Les Américains seront d’autant plus avides de rabais que l’impact escompté des tarifs sur leur compte de banque sera salé. Selon les estimations, une famille moyenne pourrait devoir payer environ 3000 $ de plus pour sa consommation courante.

Si ce sont les consommateurs américains qui se déplacent, ils ont droit de faire un aller-retour sans payer de taxes sur les premiers 200 $US d’achat. Les affaires s’annoncent bonnes pour les détaillants qui s’installeront à quelques kilomètres de la frontière américaine. Et pourquoi ne pas consommer sur place ? Repas bien arrosé de produits et de vins importés.
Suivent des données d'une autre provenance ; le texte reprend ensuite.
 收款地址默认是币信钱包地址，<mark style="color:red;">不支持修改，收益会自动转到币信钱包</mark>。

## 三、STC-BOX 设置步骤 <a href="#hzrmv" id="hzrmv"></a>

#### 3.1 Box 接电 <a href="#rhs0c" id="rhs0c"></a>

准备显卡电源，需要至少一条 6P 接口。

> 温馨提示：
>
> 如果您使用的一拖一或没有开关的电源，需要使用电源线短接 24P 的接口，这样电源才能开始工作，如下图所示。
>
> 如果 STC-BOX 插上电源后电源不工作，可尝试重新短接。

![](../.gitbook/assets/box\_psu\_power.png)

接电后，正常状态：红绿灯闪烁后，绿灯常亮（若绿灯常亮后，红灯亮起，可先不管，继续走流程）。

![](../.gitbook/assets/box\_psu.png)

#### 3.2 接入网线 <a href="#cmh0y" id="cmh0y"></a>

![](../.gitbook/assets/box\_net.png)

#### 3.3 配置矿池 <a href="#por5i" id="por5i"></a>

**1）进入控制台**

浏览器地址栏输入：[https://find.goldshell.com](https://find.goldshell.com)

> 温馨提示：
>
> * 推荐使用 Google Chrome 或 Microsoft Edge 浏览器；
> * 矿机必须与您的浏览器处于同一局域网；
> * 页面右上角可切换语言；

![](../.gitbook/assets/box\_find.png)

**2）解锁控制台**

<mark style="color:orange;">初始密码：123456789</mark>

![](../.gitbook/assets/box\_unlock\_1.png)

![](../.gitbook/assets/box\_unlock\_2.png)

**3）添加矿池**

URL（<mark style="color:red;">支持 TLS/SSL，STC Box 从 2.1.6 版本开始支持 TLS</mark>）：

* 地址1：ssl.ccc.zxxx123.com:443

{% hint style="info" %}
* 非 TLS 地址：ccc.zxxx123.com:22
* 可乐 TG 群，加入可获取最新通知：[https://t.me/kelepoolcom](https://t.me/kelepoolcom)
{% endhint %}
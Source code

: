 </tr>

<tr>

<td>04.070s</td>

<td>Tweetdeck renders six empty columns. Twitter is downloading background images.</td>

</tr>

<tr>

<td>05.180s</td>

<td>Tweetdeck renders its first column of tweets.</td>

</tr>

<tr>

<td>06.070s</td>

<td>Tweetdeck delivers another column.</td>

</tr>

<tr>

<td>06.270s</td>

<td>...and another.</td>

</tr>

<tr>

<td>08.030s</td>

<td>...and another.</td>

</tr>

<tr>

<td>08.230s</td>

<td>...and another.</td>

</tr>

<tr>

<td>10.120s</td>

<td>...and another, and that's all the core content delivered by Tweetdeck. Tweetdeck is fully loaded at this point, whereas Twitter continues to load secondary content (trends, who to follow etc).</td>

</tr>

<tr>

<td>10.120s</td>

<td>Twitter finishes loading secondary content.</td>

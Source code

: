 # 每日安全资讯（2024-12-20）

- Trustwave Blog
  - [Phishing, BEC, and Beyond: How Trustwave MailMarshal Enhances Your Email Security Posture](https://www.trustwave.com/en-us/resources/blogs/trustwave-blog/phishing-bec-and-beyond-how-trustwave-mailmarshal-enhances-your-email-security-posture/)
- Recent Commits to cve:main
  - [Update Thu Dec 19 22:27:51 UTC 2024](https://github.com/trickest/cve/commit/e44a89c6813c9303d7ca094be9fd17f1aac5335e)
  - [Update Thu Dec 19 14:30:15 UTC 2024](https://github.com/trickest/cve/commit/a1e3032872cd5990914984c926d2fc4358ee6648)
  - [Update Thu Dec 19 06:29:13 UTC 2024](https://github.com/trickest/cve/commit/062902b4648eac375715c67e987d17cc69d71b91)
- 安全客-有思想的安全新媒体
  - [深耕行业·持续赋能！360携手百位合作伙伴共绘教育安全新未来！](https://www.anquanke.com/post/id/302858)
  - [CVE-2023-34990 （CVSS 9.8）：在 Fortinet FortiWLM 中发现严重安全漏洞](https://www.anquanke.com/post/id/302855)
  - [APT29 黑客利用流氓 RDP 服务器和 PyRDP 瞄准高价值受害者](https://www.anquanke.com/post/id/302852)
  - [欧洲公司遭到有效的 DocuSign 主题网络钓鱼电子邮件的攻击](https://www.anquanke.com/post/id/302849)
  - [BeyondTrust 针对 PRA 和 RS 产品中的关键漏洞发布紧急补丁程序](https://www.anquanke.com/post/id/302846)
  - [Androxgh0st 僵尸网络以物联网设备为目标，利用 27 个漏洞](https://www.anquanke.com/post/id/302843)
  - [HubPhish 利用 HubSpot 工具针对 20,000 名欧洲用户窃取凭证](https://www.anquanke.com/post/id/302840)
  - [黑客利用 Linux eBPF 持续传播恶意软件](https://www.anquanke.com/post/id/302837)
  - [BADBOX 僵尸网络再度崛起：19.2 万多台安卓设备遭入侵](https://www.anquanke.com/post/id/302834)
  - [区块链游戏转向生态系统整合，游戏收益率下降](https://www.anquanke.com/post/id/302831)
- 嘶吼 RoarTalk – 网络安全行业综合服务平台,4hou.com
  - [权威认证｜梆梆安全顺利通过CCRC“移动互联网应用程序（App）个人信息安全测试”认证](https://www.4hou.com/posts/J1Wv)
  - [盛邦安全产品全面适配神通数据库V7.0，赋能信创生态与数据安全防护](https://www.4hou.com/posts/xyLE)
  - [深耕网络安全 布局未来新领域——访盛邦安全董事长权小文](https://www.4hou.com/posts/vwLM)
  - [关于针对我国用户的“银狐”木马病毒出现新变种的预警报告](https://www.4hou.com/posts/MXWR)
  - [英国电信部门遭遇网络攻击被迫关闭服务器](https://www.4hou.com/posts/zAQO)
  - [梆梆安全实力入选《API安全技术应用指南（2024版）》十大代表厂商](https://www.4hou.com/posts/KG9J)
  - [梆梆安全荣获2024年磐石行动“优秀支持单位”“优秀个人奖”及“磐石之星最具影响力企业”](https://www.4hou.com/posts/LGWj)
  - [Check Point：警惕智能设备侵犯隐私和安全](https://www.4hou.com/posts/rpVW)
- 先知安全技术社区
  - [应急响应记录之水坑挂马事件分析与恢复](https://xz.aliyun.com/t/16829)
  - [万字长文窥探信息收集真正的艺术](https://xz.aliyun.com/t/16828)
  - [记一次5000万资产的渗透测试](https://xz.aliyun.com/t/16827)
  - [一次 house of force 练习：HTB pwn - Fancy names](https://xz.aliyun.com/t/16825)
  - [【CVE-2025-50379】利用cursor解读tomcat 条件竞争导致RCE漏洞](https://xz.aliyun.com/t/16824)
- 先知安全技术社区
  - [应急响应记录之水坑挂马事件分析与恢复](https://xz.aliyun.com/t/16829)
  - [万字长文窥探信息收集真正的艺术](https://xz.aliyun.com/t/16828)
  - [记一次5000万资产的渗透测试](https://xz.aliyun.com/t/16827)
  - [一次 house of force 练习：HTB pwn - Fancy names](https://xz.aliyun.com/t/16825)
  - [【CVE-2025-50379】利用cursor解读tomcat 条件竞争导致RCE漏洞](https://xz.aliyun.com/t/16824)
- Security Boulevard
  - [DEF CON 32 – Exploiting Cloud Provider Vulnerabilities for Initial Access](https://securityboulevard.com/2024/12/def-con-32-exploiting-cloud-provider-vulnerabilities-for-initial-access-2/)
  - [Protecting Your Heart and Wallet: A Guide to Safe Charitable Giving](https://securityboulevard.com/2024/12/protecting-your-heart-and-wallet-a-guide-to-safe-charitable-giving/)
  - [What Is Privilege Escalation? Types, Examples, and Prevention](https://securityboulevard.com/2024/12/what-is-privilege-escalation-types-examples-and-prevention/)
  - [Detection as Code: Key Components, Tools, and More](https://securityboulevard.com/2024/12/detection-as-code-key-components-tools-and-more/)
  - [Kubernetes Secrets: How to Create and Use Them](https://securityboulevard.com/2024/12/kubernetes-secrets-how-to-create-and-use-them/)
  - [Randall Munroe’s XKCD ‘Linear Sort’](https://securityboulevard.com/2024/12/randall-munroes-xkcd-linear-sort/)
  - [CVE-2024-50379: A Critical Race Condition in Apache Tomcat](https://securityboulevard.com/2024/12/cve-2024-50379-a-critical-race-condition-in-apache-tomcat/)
Nos gouvernements ne seront pas rétifs à cette offre transfrontalière ; ils devraient au contraire l’intégrer à leur riposte aux sautes d’humeur trumpiennes. On peut imaginer des campagnes de promotion vantant chez les Américains les avantages de l’achat-pas-chez-vous. Les antitrumpistes seront nos meilleurs clients. « Embêtez Trump, achetez Québécois ! »

Il coûtera moins cher de venir acheter ses pneus neufs chez nous, et probablement quelques pièces de voitures. Alors, pendant la réparation, autant rester quelques jours dans un petit hôtel où on ne voit personne porter de casquette MAGA. David Frum suggère même à nos gouvernements d’offrir aux visiteurs américains une exemption de la taxe de vente sur les produits qu’on leur sert.

Le gouvernement Trump réagirait-il en réduisant le personnel aux douanes, pour créer des bouchons détestables ? Peut-être. Cela rendrait les Américains plus furieux encore, et la contrebande fleurirait, écrit Frum, par bateau, « dans de petits avions, par motoneige et à pied ».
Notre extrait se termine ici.